I thought of the first Sagara book as my attempt to write a Tanya Huff novel, with the clear understanding that I'm not Tanya Huff. I would like to be one tenth as witty or clever. I'm digressing.

People have read the Luna novels, and this makes me happy. People have even liked them, and have written to tell me so, and this makes me unreasonably happy. It's good to know that something you've tried actually works.

But … I'm not at all certain that the readers who liked the Luna books will actually like the West novels – and that's where reasonable reader expectation comes in. They are very different. But they are both written by me. I would have bet against it, but some people clearly do like both – and I'm completely uncertain about what to say when someone in the store asks me whether or not they should read the West novels if they like the Luna ones – or vice versa.

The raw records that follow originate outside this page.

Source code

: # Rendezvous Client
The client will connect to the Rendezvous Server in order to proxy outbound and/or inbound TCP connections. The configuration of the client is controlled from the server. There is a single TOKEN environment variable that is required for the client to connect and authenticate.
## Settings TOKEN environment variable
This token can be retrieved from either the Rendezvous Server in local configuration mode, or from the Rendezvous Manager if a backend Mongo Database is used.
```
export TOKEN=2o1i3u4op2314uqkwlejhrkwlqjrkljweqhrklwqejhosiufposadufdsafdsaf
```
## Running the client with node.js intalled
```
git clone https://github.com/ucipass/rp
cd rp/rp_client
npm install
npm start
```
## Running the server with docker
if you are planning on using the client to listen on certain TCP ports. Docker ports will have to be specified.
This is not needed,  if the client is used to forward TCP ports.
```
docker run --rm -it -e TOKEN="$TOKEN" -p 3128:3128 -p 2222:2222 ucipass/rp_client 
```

It doesn't do me any good – it doesn't do my career any good – to give people a novel that they don't actually want (it in fact helps no one's career to do this, in my experience). I've so far only had one person say "If you can write something good, why are you writing something boring?" in reference to the difference between the two. (Obviously I consider neither boring, because anything that bored me would never get finished; it's hard enough to finish something that's almost an obsession).

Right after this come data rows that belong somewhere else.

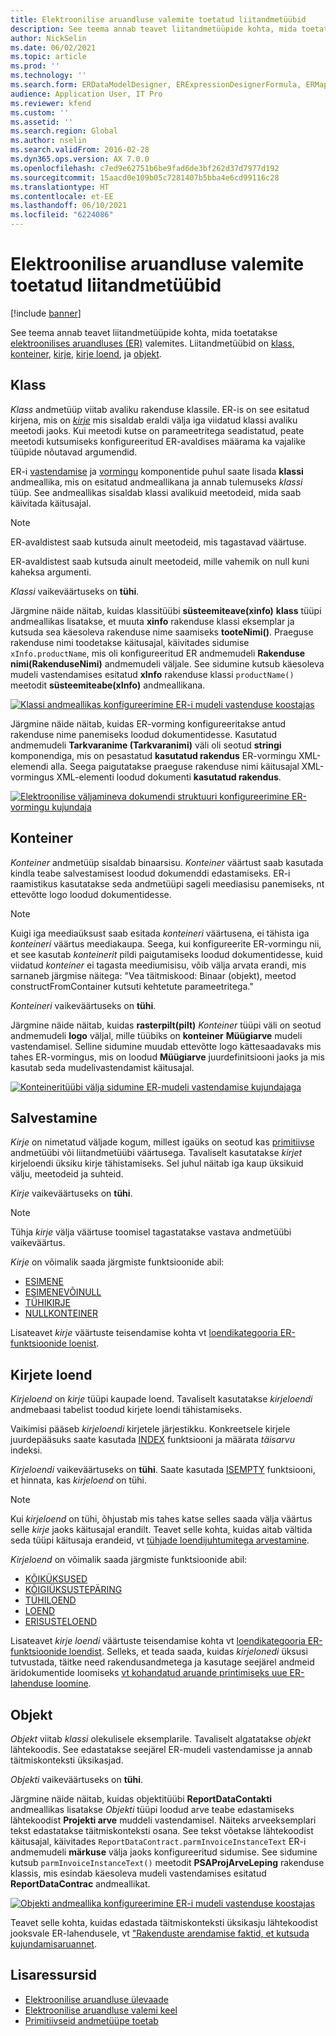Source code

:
 ```yaml
---
title: Elektroonilise aruandluse valemite toetatud liitandmetüübid
description: See teema annab teavet liitandmetüüpide kohta, mida toetatakse elektroonilises aruandluses (ER) valemites.
author: NickSelin
ms.date: 06/02/2021
ms.topic: article
ms.prod: ''
ms.technology: ''
ms.search.form: ERDataModelDesigner, ERExpressionDesignerFormula, ERMappedFormatDesigner, ERModelMappingDesigner
audience: Application User, IT Pro
ms.reviewer: kfend
ms.custom: ''
ms.assetid: ''
ms.search.region: Global
ms.author: nselin
ms.search.validFrom: 2016-02-28
ms.dyn365.ops.version: AX 7.0.0
ms.openlocfilehash: c7ed9e62751b6be9fad6de3bf262d37d7977d192
ms.sourcegitcommit: 15aacd0e109b05c7281407b5bba4e6cd99116c28
ms.translationtype: HT
ms.contentlocale: et-EE
ms.lasthandoff: 06/10/2021
ms.locfileid: "6224086"
---
```

# <a name="supported-composite-data-types-for-electronic-reporting-formulas"></a>Elektroonilise aruandluse valemite toetatud liitandmetüübid

[!include [banner](../includes/banner.md)]

See teema annab teavet liitandmetüüpide kohta, mida toetatakse [elektroonilises aruandluses (ER)](general-electronic-reporting.md) valemites. Liitandmetüübid on [klass](#class), [konteiner](#container), [kirje](#record), [kirje loend](#record-list), ja [objekt](#object).

## <a name="class"></a><a name="class"></a>Klass

*Klass* andmetüüp viitab avaliku rakenduse klassile. ER-is on see esitatud kirjena, mis on [*kirje*](#record) mis sisaldab eraldi välja iga viidatud klassi avaliku meetodi jaoks. Kui meetodi kutse on parameetritega seadistatud, peate meetodi kutsumiseks konfigureeritud ER-avaldises määrama ka vajalike tüüpide nõutavad argumendid.

ER-i [vastendamise](general-electronic-reporting.md#data-model-and-model-mapping-components) ja [vormingu](general-electronic-reporting.md#FormatComponentOutbound) komponentide puhul saate lisada **klassi** andmeallika, mis on esitatud andmeallikana ja annab tulemuseks *klassi* tüüp. See andmeallikas sisaldab klassi avalikuid meetodeid, mida saab käivitada käitusajal.

> [!NOTE]
> ER-avaldistest saab kutsuda ainult meetodeid, mis tagastavad väärtuse.
>
> ER-avaldistest saab kutsuda ainult meetodeid, mille vahemik on null kuni kaheksa argumenti.

*Klassi* vaikeväärtuseks on **tühi**.

Järgmine näide näitab, kuidas klassitüübi **süsteemiteave(xinfo)** **klass** tüüpi andmeallikas lisatakse, et muuta **xinfo** rakenduse klassi eksemplar ja kutsuda sea käesoleva rakenduse nime saamiseks **tooteNimi()**. Praeguse rakenduse nimi toodetakse käitusajal, käivitades sidumise `xInfo.productName`, mis oli konfigureeritud ER andmemudeli **Rakenduse nimi(RakenduseNimi)** andmemudeli väljale. See sidumine kutsub käesoleva mudeli vastendamises esitatud **xInfo** rakenduse klassi `productName()` meetodit  **süsteemiteabe(xInfo)** andmeallikana.

[![Klassi andmeallikas konfigureerimine ER-i mudeli vastenduse koostajas](./media/er-formula-supported-data-types-composite-class1.gif)](./media/er-formula-supported-data-types-composite-class1.gif)

Järgmine näide näitab, kuidas ER-vorming konfigureeritakse antud rakenduse nime panemiseks loodud dokumentidesse. Kasutatud andmemudeli **Tarkvaranime (Tarkvaranimi)** väli oli seotud **stringi** komponendiga, mis on pesastatud **kasutatud rakendus** ER-vormingu XML-elemendi alla. Seega paigutatakse praeguse rakenduse nimi käitusajal XML-vormingus XML-elementi loodud dokumenti **kasutatud rakendus**.

[![Elektroonilise väljamineva dokumendi struktuuri konfigureerimine ER-vormingu kujundaja](./media/er-formula-supported-data-types-composite-class2.png)](./media/er-formula-supported-data-types-composite-class2.png)

## <a name="container"></a><a name="container"></a>Konteiner

*Konteiner* andmetüüp sisaldab binaarsisu. *Konteiner* väärtust saab kasutada kindla teabe salvestamisest loodud dokumenddi edastamiseks. ER-i raamistikus kasutatakse seda andmetüüpi sageli meediasisu panemiseks, nt ettevõtte logo loodud dokumentidesse.

> [!NOTE]
> Kuigi iga meediaüksust saab esitada *konteineri* väärtusena, ei tähista iga *konteineri* väärtus meediakaupa. Seega, kui konfigureerite ER-vormingu nii, et see kasutab *konteinerit* pildi paigutamiseks loodud dokumentidesse, kuid viidatud *konteiner* ei tagasta meediumisisu, võib välja arvata erandi, mis sarnaneb järgmise näitega: "Vea täitmiskood: Binaar (objekt), meetod constructFromContainer kutsuti kehtetute parameetritega."

*Konteineri* vaikeväärtuseks on **tühi**.

Järgmine näide näitab, kuidas **rasterpilt(pilt)** *Konteiner* tüüpi väli on seotud andmemudeli **logo** väljal, mille tüübiks on **konteiner** **Müügiarve** mudeli vastendamisel. Selline sidumine muudab ettevõtte logo kättesaadavaks mis tahes ER-vormingus, mis on loodud **Müügiarve** juurdefinitsiooni jaoks ja mis kasutab seda mudelivastendamist käitusajal.

[![Konteineritüübi välja sidumine ER-mudeli vastendamise kujundajaga](./media/er-formula-supported-data-types-composite-container.png)](./media/er-formula-supported-data-types-composite-container.png)

## <a name="record"></a><a name="record"></a>Salvestamine

*Kirje* on nimetatud väljade kogum, millest igaüks on seotud kas [primitiivse](er-formula-supported-data-types-primitive.md) andmetüübi või liitandmetüübi väärtusega. Tavaliselt kasutatakse *kirjet* kirjeloendi üksiku kirje tähistamiseks. Sel juhul näitab iga kaup üksikuid välju, meetodeid ja suhteid.

*Kirje* vaikeväärtuseks on **tühi**.

> [!NOTE]
> Tühja *kirje* välja väärtuse toomisel tagastatakse vastava andmetüübi vaikeväärtus.

*Kirje* on võimalik saada järgmiste funktsioonide abil:

- [ESIMENE](er-functions-list-first.md)
- [ESIMENEVÕINULL](er-functions-list-firstornull.md)
- [TÜHIKIRJE](er-functions-record-emptyrecord.md)
- [NULLKONTEINER](er-functions-record-nullcontainer.md)

Lisateavet *kirje* väärtuste teisendamise kohta vt [loendikategooria ER-funktsioonide loenist](er-functions-category-list.md).

## <a name="record-list"></a><a name="record-list"></a>Kirjete loend

*Kirjeloend* on *kirje* tüüpi kaupade loend. Tavaliselt kasutatakse *kirjeloendi* andmebaasi tabelist toodud kirjete loendi tähistamiseks.

Vaikimisi pääseb *kirjeloendi* kirjetele järjestikku. Konkreetsele kirjele juurdepääsuks saate kasutada [INDEX](er-functions-list-index.md) funktsiooni ja määrata *täisarvu* indeksi.

*Kirjeloendi* vaikeväärtuseks on **tühi**. Saate kasutada [ISEMPTY](/er-functions-list-isempty.md) funktsiooni, et hinnata, kas *kirjeloend* on tühi.

> [!NOTE]
> Kui *kirjeloend* on tühi, õhjustab mis tahes katse selles saada välja väärtus selle *kirje* jaoks käitusajal erandilt. Teavet selle kohta, kuidas aitab vältida seda tüüpi käitusaja erandeid, vt [tühjade loendijuhtumitega arvestamine](er-components-inspections.md#i9).

*Kirjeloend* on võimalik saada järgmiste funktsioonide abil:

- [KÕIKÜKSUSED](er-functions-list-allitems.md)
- [KÕIGIÜKSUSTEPÄRING](er-functions-list-allitemsquery.md)
- [TÜHILOEND](er-functions-list-emptylist.md)
- [LOEND](er-functions-list-list.md)
- [ERISUSTELOEND](er-functions-list-listdistinct.md)

Lisateavet *kirje loendi* väärtuste teisendamise kohta vt [loendikategooria ER-funktsioonide loendist](er-functions-category-list.md). Selleks, et teada saada, kuidas *kirjelonedi* üksusi tutvustada, täitke need rakendusandmetega ja kasutage seejärel andmeid äridokumentide loomiseks [vt kohandatud aruande printimiseks uue ER-lahenduse loomine](er-quick-start1-new-solution.md).

## <a name="object"></a><a name="object"></a>Objekt

*Objekt* viitab *klassi* olekulisele eksemplarile. Tavaliselt algatatakse *objekt* lähtekoodis. See edastatakse seejärel ER-mudeli vastendamisse ja annab täitmiskonteksti üksikasjad.

*Objekti* vaikeväärtuseks on **tühi**.

Järgmine näide näitab, kuidas objektitüübi **ReportDataContakti** andmeallikas lisatakse *Objekti* tüüpi loodud arve teabe edastamiseks lähtekoodist **Projekti arve** muddeli vastendamisel. Näiteks arveeksemplari tekst edastatakse täitmiskonteksti osana. See tekst võetakse lähtekoodist käitusajal, käivitades `ReportDataContract.parmInvoiceInstanceText` ER-i andmemudeli **märkuse** välja jaoks konfigureeritud sidumise. See sidumine kutsub `parmInvoiceInstanceText()` meetodit **PSAProjArveLeping** rakenduse klassis, mis esindab käesoleva mudeli vastendamises esitatud **ReportDataContrac** andmeallikat.

[![Objekti andmeallika konfigureerimine ER-i mudeli vastenduse koostajas](./media/er-formula-supported-data-types-composite-object.gif)](./media/er-formula-supported-data-types-composite-object.gif)

Teavet selle kohta, kuidas edastada täitmiskonteksti üksikasju lähtekoodist jooksvale ER-lahendusele, vt ["Rakenduste arendamise faktid, et kutsuda kujundamisaruannet](er-quick-start1-new-solution.md#DevelopCustomCode).

## <a name="additional-resources"></a>Lisaressursid

- [Elektroonilise aruandluse ülevaade](general-electronic-reporting.md)
- [Elektroonilise aruandluse valemi keel](er-formula-language.md)
- [Primitiivseid andmetüüpe toetab](er-formula-supported-data-types-primitive.md)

So the bookstore girl behind the writer wants to know how to navigate that minefield without denigrating either identity.

Date: 2007-04-06 11:55 pm (UTC)
From: (Anonymous)
I first bought 'Broken Crown' at Jacks 99c store in Manhattan while on a 2 night layover there a few years ago. I am completely addicted to reading (anything from the classics to the cereal box at breakfast if there's no current book) and had forgotten the current book at home. I went back 4 days later on my next layover and bought another copy as a present for my brother in law for his birthday. Then I went looking for the rest of the series.

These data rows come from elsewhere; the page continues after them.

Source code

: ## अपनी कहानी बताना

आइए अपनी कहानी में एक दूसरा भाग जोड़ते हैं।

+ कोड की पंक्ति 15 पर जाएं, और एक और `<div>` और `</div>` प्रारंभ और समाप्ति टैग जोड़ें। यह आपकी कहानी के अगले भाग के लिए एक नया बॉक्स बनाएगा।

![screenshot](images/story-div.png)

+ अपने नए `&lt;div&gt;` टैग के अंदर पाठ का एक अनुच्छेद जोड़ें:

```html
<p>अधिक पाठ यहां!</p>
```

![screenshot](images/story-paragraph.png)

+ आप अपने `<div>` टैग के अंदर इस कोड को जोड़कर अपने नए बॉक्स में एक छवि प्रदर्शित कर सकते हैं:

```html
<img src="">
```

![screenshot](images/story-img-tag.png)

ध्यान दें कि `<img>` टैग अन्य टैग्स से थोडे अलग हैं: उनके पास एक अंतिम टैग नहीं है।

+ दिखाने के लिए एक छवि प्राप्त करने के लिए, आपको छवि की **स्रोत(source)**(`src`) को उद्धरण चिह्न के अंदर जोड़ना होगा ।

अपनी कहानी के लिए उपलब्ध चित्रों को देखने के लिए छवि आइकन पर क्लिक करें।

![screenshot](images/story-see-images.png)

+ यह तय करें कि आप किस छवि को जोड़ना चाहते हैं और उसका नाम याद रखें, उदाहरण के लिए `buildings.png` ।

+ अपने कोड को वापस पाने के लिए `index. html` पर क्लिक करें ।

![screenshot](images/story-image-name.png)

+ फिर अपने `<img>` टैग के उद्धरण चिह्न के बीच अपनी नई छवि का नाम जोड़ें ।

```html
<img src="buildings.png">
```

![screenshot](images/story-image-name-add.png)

I shudder to think how long it may have taken me to discover those books if I had not seen that book at Jacks that day.

I want to ask you, please, to continue to allow your readers to exercise their minds. It is perhaps the trait that I most appreciate in your style of writing. "Clarify, clarify, clarify" is for textbooks! Case in point: the new Dune book, Hunters of Dune, clarified where Frank Herbert would have left the reader to work it out (IMHO) and succeeded in being just boring and disappointing.

When I gave that first West book to my brother in law, I told him that the only author I could compare you to was Frank Herbert, in how intricate the storyline was, and how the story stuck in my mind for days after I finished the book. In that sense I can say the same for the Luna books. The pace and language style is more contemporary, but how you weave the story, what keeps me reading when I should be eating or sleeping, remains the same. I used to reread Dune series whenever I ran out of something new to read, now I've added the Sun Sword series. Every reread of Dune I would see some new (to me) sub plot or deduce some new cause for a later event, making it a permanent resident of my bedside bookshelf.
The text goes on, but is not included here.